# Lecture 16: Linear Regression by Gradient Descent

Today let us learn to minimize the loss function in the linear regression using gradient descent.

Today we will import the wine quality data from [UCI machine learning dataset repo on Kaggle](https://www.kaggle.com/uciml/datasets) like we did in last lecture.

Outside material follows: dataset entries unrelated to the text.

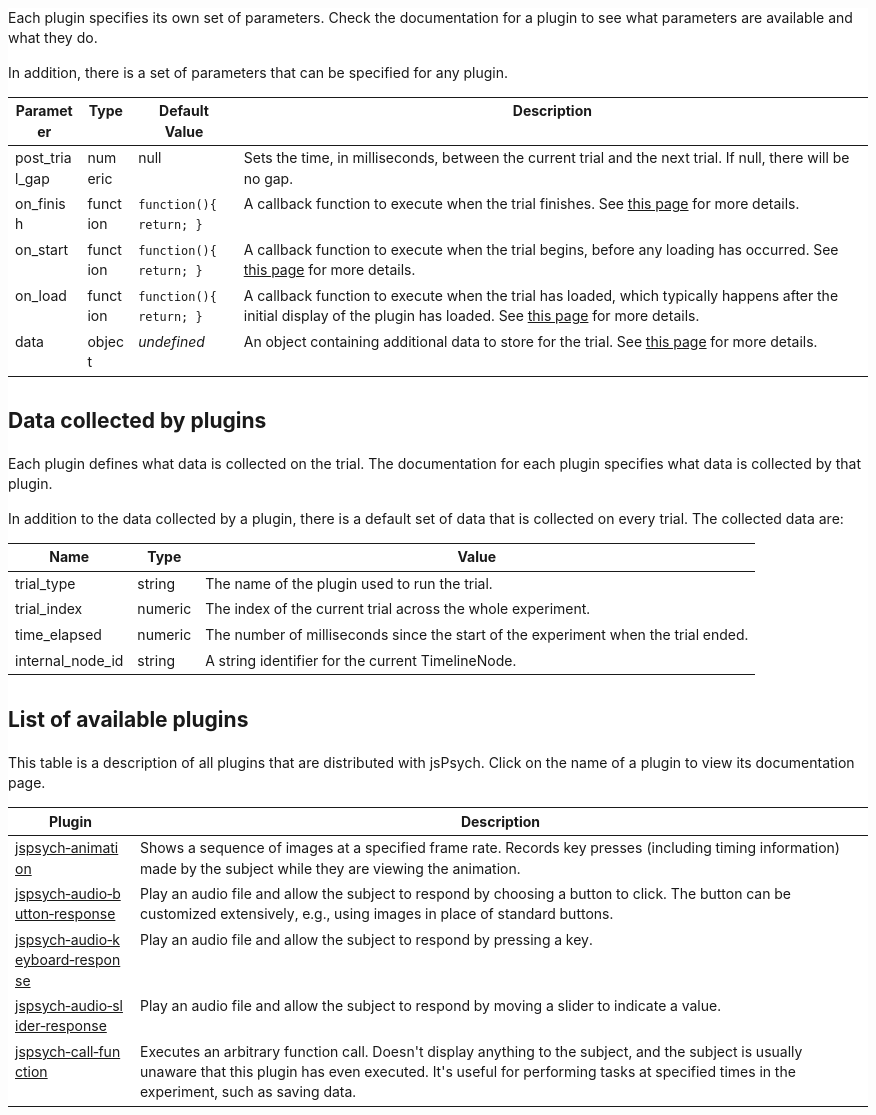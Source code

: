 Each plugin specifies its own set of parameters. Check the documentation for a plugin to see what parameters are available and what they do.

In addition, there is a set of parameters that can be specified for any plugin.

| Parameter      | Type     | Default Value           | Description                                                                                                                                                                                       |
| -------------- | -------- | ----------------------- | ------------------------------------------------------------------------------------------------------------------------------------------------------------------------------------------------- |
| post_trial_gap | numeric  | null                    | Sets the time, in milliseconds, between the current trial and the next trial. If null, there will be no gap.                                                                                      |
| on_finish      | function | `function(){ return; }` | A callback function to execute when the trial finishes. See [this page](../overview/callbacks.md) for more details.                                                                               |
| on_start       | function | `function(){ return; }` | A callback function to execute when the trial begins, before any loading has occurred. See [this page](../overview/callbacks.md) for more details.                                                |
| on_load        | function | `function(){ return; }` | A callback function to execute when the trial has loaded, which typically happens after the initial display of the plugin has loaded. See [this page](../overview/callbacks.md) for more details. |
| data           | object   | _undefined_             | An object containing additional data to store for the trial. See [this page](../overview/data.md) for more details.                                                                               |

## Data collected by plugins

Each plugin defines what data is collected on the trial. The documentation for each plugin specifies what data is collected by that plugin.

In addition to the data collected by a plugin, there is a default set of data that is collected on every trial. The collected data are:

| Name             | Type    | Value                                                                              |
| ---------------- | ------- | ---------------------------------------------------------------------------------- |
| trial_type       | string  | The name of the plugin used to run the trial.                                      |
| trial_index      | numeric | The index of the current trial across the whole experiment.                        |
| time_elapsed     | numeric | The number of milliseconds since the start of the experiment when the trial ended. |
| internal_node_id | string  | A string identifier for the current TimelineNode.                                  |

## List of available plugins

This table is a description of all plugins that are distributed with jsPsych. Click on the name of a plugin to view its documentation page.

| Plugin                                                                                           | Description                                                                                                                                                                                                                                                                                            |
| ------------------------------------------------------------------------------------------------ | ------------------------------------------------------------------------------------------------------------------------------------------------------------------------------------------------------------------------------------------------------------------------------------------------------ |
| [jspsych&#8209;animation](jspsych-animation)                                                     | Shows a sequence of images at a specified frame rate. Records key presses (including timing information) made by the subject while they are viewing the animation.                                                                                                                                     |
| [jspsych&#8209;audio&#8209;button&#8209;response](jspsych-audio-button-response)                 | Play an audio file and allow the subject to respond by choosing a button to click. The button can be customized extensively, e.g., using images in place of standard buttons.                                                                                                                          |
| [jspsych&#8209;audio&#8209;keyboard&#8209;response](jspsych-audio-keyboard-response)             | Play an audio file and allow the subject to respond by pressing a key.                                                                                                                                                                                                                                 |
| [jspsych&#8209;audio&#8209;slider&#8209;response](jspsych-audio-slider-response)                 | Play an audio file and allow the subject to respond by moving a slider to indicate a value.                                                                                                                                                                                                            |
| [jspsych&#8209;call&#8209;function](jspsych-call-function)                                       | Executes an arbitrary function call. Doesn't display anything to the subject, and the subject is usually unaware that this plugin has even executed. It's useful for performing tasks at specified times in the experiment, such as saving data.                                                       |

* Download `winequality-red.csv` from [https://www.kaggle.com/uciml/red-wine-quality-cortez-et-al-2009](https://www.kaggle.com/uciml/red-wine-quality-cortez-et-al-2009/), unzip it and put it in the same directory with this notebook.
* Check the csv file using Excel on the lab computer. Be careful with the delimiters, Kaggle's csv is using `,` comma as delimiter. Import the data using the following command.

In [None]:
import numpy as np
import matplotlib.pyplot as plt
%matplotlib inline

In [None]:
# this will help us plot things nicely
def plot_data_and_line(weight, bias, X, Y):
    # this function plots data against our model
    # weight and bias are our regression model's parameters
    # Conventionally X are our training data, Y are the labels 
    plot_max, plot_min = max(X), min(X)
    XX = np.linspace(plot_min,plot_max,200)
    YY = weight*XX + bias

    plt.scatter(X, Y, alpha=0.1)
    plt.plot(XX, YY, color='red',linewidth = 4, alpha=0.4)
    plt.show()

In [None]:
wine_data = np.loadtxt('winequality-red.csv', delimiter=',', skiprows=1, usecols = [0,1,2])
fix_acid = wine_data[:,0]
vol_acid = wine_data[:,1]
ctr_acid = wine_data[:,2]

# some pre-processing by normalizing the data to have zero mean
fix_acid = fix_acid - np.mean(fix_acid)
vol_acid = vol_acid - np.mean(vol_acid)
ctr_acid = ctr_acid - np.mean(ctr_acid)

Recall the Loss function we want to minimize: 
$$L(w,b) = \frac{1}{N}\sum_{i=1}^{N} \Big((w x_i + b) - y_i\Big)^2,$$
the $1/N$ factor is added so that statistically we are trying to minimize an expected value (sample mean) from an empirical distribution.
Here we want to investigate the relation of citric acid as $x_i$ with the fixed acidity as $y_i$. We want to form a linear function $f(x_i; w, b) = w x_i + b$ using citric acid as input, $w,b$ as parameter, to as close to $y_i$ (actual data) as possible.

In [None]:
x = ctr_acid
y = fix_acid
N = len(x)

# our model
def f(w, b):
    # x is the data, which is globally assigned in the memory
    return w * x + b

# loss function = total square error on the whole data set
def loss(w, b):
    # x,y globally assigned outside this function for simplicity
    error = f(w,b) - y
    return (1/N)*np.sum(error**2)

In [None]:
# numerical partial derivatives from Lecture 14
def numpartialx(f):
    h = 0.0000001 
    return (lambda x, y: (f(x+h, y)-f(x, y))/h)

def numpartialy(f):
    h = 0.0000001 
    return (lambda x, y: (f(x, y+h)-f(x, y))/h)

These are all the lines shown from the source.